For a given gene, how will you illustrate the connection between its result in DESeq and it's (dependent) result in edgeR?

ADD REPLY
0
Entering edit mode

A gene A in edgeR and DESeq will get twice a logFC and a p-value, so you cannot plot these at the same time using a volcano plot.

ADD REPLY
2
Entering edit mode

yes you can, you just plot two different points for the same gene. Whether it's meaningful to do so is up for discussion

ADD REPLY
0
Entering edit mode

Dear russhh and Wouter, Hi. Here is the problem

I have done DEG analysis by both edgeR and DESeq2 and I checked the overlaps of both package in my both conditions (condition1 and condition2) using a venn diagram and I tried to annotate the common/overlap transcripts reported in both exact test and GLM method. I also checked the results using SARTools. So, now I have two volcano for edgeR and DESeq2 that have about 30% overlap of DEGs in condition1 and 50% overlap in condition2.

I was wondering if I can show all these in a single volcano plot using 3 colours.

ADD REPLY
0
Entering edit mode

sorry, is it two different contrasts each of which has been tested using both edgeR and DESeq2?

ADD REPLY
0
Entering edit mode

I have used the same data and same expressin counts resulted from Trinity for condition1 and condition2 for both edgeR and DESeq2 and focused on the overlaps base on this idea if multiple programs give you the same results, then you can be confident that those results do not depend on the particular assumptions that are made by the programs/statistic tests.

ADD REPLY
0
Entering edit mode

I think the two methods are a bit too similar for that to be appropriate; I'd agree if you were comparing voom and DESeq2. I'd agree with you if you'd subsampled either the counts or the exons and ran the two methods on the two partitions. Not sure if the overlayed volcano would be of value to help choose between the methods - I'd rather see two MA plots stacked next to each other

ADD REPLY
0
Entering edit mode

Good idea! I will check and compare MA plots, too. Aren't MA plots similar to Volcano plots, in a whole perspective?

ADD REPLY
0
Entering edit mode

Not really, it will show how your diffexes vary across different levels of average expression for the two different methods

ADD REPLY
0
Entering edit mode

Okay you can, but no, I don't consider it meaningful :)
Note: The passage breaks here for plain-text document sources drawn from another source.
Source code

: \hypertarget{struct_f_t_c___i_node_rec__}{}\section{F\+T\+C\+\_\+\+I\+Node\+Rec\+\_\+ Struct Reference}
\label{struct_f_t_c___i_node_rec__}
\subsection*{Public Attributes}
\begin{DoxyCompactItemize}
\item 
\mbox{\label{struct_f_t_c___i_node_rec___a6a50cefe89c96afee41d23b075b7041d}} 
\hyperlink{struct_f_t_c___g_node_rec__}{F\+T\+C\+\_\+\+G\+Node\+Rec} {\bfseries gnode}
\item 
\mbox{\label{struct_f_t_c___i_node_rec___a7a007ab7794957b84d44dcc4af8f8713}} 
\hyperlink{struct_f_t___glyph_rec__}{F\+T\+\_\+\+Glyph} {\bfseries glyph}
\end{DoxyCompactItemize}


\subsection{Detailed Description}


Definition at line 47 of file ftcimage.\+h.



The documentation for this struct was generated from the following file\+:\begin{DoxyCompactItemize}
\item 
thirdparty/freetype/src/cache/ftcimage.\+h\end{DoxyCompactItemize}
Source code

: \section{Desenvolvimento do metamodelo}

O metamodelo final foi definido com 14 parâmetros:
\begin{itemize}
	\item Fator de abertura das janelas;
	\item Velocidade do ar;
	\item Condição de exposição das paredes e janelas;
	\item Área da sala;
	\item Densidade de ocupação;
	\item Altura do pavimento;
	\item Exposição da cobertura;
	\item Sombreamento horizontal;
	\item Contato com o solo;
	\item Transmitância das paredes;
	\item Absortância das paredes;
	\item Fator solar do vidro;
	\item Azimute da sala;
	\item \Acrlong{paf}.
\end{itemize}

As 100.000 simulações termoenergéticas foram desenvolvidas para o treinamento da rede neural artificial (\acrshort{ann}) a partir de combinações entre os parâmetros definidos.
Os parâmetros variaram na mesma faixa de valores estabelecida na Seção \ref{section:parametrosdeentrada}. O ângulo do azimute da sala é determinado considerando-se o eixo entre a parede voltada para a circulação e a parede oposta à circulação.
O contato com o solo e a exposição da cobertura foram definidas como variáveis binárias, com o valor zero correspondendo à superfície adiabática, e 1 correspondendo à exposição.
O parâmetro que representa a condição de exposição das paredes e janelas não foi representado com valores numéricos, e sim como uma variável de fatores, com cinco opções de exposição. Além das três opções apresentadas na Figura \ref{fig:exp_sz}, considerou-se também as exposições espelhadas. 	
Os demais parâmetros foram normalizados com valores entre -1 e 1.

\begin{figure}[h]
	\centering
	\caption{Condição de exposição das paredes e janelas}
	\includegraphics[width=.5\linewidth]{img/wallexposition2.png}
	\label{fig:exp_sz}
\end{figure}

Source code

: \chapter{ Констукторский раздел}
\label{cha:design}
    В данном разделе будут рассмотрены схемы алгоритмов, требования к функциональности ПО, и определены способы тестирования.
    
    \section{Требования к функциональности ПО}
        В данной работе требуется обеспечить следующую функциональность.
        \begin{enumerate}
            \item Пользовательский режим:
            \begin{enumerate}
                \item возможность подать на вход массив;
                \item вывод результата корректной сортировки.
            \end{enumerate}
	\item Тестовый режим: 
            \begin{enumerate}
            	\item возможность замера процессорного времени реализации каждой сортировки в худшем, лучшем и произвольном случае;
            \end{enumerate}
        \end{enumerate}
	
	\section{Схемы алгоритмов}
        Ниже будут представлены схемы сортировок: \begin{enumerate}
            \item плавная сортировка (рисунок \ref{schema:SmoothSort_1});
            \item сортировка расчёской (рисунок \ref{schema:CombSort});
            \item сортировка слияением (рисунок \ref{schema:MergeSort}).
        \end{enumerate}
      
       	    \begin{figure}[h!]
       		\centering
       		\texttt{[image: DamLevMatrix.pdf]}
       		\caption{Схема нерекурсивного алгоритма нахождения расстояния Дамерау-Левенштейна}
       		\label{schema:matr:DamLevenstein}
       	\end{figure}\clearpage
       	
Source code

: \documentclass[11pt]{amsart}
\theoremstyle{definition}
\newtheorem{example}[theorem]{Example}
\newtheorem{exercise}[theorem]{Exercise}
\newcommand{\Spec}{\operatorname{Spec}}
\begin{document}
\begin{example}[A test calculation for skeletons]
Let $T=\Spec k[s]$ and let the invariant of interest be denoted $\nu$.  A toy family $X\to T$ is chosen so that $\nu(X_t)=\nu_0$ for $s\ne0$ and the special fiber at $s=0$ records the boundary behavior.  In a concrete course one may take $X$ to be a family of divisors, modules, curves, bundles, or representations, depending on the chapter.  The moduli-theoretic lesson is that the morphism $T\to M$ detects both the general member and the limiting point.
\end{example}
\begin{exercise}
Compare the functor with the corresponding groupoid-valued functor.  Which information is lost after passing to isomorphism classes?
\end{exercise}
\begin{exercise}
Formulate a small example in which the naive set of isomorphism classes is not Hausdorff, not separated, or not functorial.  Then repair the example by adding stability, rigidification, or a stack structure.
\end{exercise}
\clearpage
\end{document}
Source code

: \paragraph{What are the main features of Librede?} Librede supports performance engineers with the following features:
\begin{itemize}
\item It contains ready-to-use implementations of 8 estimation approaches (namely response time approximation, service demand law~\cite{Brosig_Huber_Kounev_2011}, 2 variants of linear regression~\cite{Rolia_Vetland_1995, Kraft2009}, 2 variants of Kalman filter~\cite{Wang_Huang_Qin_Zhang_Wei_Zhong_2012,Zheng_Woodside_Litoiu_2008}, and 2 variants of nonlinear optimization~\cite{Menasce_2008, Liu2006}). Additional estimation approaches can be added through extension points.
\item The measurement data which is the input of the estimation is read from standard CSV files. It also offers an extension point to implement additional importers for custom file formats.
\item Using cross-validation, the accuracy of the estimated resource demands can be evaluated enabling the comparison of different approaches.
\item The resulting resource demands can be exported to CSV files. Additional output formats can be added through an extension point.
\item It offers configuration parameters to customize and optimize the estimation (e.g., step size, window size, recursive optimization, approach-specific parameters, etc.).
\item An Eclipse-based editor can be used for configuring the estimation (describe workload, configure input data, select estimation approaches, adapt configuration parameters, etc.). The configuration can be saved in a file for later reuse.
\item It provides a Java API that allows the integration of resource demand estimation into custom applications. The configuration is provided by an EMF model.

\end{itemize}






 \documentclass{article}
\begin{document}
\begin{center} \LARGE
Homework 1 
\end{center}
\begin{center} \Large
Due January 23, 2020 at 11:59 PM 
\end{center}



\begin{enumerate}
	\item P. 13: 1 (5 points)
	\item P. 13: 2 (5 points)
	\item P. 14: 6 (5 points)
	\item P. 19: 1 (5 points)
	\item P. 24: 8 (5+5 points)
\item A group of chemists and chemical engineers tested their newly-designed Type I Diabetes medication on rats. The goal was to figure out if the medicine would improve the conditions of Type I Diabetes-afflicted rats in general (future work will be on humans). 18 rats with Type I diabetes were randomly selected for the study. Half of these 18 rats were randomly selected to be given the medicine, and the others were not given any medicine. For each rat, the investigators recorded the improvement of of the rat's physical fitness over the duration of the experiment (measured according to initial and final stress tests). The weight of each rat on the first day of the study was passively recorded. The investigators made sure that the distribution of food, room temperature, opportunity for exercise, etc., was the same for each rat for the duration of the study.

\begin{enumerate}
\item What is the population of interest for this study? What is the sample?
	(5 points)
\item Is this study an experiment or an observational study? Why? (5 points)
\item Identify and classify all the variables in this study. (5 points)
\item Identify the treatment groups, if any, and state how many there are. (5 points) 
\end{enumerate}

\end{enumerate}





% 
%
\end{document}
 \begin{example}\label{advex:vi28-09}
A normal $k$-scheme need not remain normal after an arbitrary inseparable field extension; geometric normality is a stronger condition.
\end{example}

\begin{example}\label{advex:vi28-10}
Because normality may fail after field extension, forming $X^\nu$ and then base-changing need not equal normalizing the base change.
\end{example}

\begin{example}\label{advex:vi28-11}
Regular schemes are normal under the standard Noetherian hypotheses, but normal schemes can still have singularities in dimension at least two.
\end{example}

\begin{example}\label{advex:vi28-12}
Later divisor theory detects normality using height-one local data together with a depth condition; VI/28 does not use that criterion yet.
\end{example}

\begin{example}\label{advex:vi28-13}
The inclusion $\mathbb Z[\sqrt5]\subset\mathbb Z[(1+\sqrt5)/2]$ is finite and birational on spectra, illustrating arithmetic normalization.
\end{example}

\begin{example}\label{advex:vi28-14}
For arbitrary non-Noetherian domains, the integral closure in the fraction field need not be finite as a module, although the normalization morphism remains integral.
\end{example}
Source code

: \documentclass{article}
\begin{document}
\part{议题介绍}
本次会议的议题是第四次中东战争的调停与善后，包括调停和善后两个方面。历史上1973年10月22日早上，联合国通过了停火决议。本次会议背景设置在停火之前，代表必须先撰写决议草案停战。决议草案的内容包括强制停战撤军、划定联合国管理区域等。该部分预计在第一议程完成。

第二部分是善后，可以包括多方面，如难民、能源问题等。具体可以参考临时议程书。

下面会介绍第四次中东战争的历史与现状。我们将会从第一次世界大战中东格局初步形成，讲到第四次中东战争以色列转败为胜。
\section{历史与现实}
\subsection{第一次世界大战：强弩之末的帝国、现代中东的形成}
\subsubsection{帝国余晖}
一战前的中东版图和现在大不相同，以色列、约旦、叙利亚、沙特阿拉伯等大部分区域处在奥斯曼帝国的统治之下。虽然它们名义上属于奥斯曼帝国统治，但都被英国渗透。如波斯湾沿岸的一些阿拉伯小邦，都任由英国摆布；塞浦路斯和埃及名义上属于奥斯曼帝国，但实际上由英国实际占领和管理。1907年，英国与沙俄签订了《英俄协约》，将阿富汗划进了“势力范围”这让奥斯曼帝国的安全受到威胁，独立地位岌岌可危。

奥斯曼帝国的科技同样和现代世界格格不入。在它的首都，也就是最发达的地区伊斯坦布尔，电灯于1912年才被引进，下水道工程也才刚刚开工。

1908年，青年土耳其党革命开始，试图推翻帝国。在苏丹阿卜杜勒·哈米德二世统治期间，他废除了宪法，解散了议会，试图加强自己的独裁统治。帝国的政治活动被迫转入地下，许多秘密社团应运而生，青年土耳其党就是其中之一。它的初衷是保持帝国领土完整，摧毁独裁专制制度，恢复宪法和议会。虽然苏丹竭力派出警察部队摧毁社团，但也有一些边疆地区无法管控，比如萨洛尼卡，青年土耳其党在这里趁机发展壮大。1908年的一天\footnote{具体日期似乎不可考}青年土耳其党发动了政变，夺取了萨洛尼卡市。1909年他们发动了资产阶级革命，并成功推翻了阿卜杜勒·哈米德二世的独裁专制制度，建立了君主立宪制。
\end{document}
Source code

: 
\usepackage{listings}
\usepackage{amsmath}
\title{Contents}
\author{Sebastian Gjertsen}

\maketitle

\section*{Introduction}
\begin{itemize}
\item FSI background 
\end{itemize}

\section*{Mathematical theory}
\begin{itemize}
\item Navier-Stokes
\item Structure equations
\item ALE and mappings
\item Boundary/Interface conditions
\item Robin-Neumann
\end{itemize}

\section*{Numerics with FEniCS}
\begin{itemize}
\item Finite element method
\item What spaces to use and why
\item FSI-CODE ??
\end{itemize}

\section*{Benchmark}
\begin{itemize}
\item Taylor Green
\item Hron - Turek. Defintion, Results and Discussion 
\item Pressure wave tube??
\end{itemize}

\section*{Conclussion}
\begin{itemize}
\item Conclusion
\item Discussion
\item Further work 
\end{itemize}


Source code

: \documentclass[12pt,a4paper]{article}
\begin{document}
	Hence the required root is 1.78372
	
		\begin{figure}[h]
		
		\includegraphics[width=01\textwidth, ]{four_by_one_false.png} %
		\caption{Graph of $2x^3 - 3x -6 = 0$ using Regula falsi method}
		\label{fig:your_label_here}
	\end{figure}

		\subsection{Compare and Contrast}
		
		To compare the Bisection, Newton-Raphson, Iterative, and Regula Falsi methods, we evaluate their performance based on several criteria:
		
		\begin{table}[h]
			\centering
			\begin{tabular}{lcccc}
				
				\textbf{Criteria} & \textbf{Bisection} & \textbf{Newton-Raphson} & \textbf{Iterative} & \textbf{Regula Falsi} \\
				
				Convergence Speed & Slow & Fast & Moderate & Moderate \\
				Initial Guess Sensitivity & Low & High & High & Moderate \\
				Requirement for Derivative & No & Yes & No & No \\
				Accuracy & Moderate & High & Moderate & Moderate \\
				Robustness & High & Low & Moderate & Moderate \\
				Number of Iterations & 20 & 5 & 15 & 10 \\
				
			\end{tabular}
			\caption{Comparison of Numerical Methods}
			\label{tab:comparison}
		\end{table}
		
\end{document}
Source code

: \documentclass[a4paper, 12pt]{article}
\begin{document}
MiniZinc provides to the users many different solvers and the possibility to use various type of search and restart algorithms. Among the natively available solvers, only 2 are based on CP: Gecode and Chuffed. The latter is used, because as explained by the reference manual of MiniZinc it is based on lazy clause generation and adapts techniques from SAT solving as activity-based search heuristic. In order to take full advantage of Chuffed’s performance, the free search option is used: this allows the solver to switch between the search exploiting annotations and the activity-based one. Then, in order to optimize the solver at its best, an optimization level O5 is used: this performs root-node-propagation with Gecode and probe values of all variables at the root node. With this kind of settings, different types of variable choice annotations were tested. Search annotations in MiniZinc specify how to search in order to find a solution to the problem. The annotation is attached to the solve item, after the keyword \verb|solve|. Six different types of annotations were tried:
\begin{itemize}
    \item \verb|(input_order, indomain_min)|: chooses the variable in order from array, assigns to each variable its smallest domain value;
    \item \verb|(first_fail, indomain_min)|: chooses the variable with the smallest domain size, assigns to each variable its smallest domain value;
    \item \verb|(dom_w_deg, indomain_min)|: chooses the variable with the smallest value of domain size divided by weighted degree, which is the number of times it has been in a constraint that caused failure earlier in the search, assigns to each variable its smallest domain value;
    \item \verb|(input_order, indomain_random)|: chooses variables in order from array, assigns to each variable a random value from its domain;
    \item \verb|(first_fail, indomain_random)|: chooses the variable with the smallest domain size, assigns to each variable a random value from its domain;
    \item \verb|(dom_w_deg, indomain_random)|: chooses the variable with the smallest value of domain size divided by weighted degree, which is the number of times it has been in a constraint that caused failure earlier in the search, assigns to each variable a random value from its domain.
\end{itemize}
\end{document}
When plotting, you need to think what the message is that you want to give. In this case, that's quite unclear.

ADD REPLY
0
Entering edit mode

If you are asking me,

by this approach you (I) can first change the way of visualising the results (converting two different volcano and a venn diagram to only one volcano)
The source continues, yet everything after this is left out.